202306965/1/R3.
Datum uitspraak: 12 november 2025
AFDELING
BESTUURSRECHTSPRAAK
Uitspraak op de hoger beroepen van:
1. [appellant], wonend in Midwolde, gemeente Westerkwartier,
2. het college van burgemeester en wethouders van Westerkwartier,
appellanten,
tegen de uitspraak van de rechtbank Noord-Nederland van 29 september 2023 in zaak nr. 22/3112 in het geding tussen:
[appellant]
en
het college.
Procesverloop
Bij besluit van 3 februari 2022 heeft het college het verzoek van [appellant] om handhavend op te treden tegen het zonder omgevingsvergunning en in strijd met het bestemmingsplan aanleggen van een sloot, afgewezen.
Bij besluit van 30 juni 2022 heeft het college het door [appellant] daartegen gemaakte bezwaar ongegrond verklaard.
Bij uitspraak van 29 september 2023 heeft de rechtbank het door [appellant] daartegen ingestelde beroep ongegrond verklaard.
Tegen deze uitspraak heeft [appellant] hoger beroep ingesteld.
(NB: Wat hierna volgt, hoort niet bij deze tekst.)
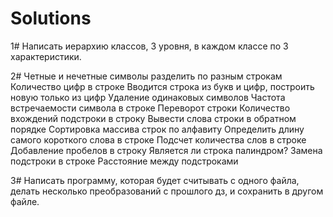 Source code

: # Solutions
1#  Написать иерархию классов, 3 уровня, в каждом классе по 3 характеристики.

2#  Четные и нечетные символы разделить по разным строкам
    Количество цифр в строке
    Вводится строка из букв и цифр, построить новую только из цифр
    Удаление одинаковых символов
    Частота встречаемости символа в строке
    Переворот строки
    Количество вхождений подстроки в строку
    Вывести слова строки в обратном порядке
    Сортировка массива строк по алфавиту
    Определить длину самого короткого слова в строке
    Подсчет количества слов в строке
    Добавление пробелов в строку
    Является ли строка палиндром?
    Замена подстроки в строке
    Расстояние между подстроками
    
3#  Написать программу, которая будет считывать с одного файла, делать несколько преобразований с прошлого дз, и сохранить в другом файле.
Het college heeft incidenteel hoger beroep ingesteld.
Het college heeft een schriftelijke uiteenzetting gegeven.
[appellant] heeft nadere stukken ingediend.
De Afdeling heeft de zaak ter zitting behandeld op 13 oktober 2025, waar [appellant] en het college, vertegenwoordigd door D. Sipma, zijn verschenen.
Overwegingen
Overgangsrecht inwerkingtreding Omgevingswet
1. Op 1 januari 2024 zijn de Omgevingswet en de Invoeringswet Omgevingswet in werking getreden. Als een verzoek om handhaving van de Wet algemene bepalingen omgevingsrecht (hierna: Wabo) is ingediend vóór het tijdstip van inwerkingtreding van de Omgevingswet, dan blijft op grond van artikel 4.3, aanhef en onder a, van de Invoeringswet Omgevingswet het recht zoals dat gold onmiddellijk vóór dat tijdstip van toepassing tot het besluit op dat verzoek onherroepelijk wordt.
Het verzoek om handhaving van de Wabo is gedaan op 26 december 2021. Dat betekent dat in dit geval de Wabo, zoals die gold vóór 1 januari 2024, van toepassing blijft.
Inleiding
2. [appellant] woont op het perceel [locatie], kadastraal bekend als Leek, sectie C, nummer 2676. [partij] is eigenaar van het perceel daarnaast en heeft omstreeks 2007 op de grens van de percelen Leek, sectie C, nummers 2676 en 2675, nabij [locatie] in Midwolde, een sloot gegraven.
3. [appellant] heeft op 26 december 2021 een verzoek ingediend bij het college om handhavend op te treden tegen het graven van een sloot zonder de vereiste omgevingsvergunning. Volgens [appellant] is de sloot eveneens gegraven in strijd met het vigerende bestemmingsplan "Buitengebied Leek 2010". [appellant] geeft daarbij in haar handhavingsverzoek aan dat het gaat om de sloot tussen de percelen 2676 en 2675 waarvan het midden van die sloot de erfgrens tussen beide percelen is.
Incidenteel hoger beroep van het college
Zorgvuldigheidsbeginsel
4. Het college betoogt dat de rechtbank ten onrechte heeft geoordeeld dat het besluit van 30 juni 2022 in strijd met het zorgvuldigheidsbeginsel is genomen. Daartoe voert het college aan dat het ontbreken van een advies van de bezwaarschriftencommissie, gelet op artikel 3:6 van de Algemene wet bestuursrecht (hierna: de Awb), niet zonder meer betekent dat sprake is van strijd met het zorgvuldigheidsbeginsel als bedoeld in artikel 3:2 van de Awb.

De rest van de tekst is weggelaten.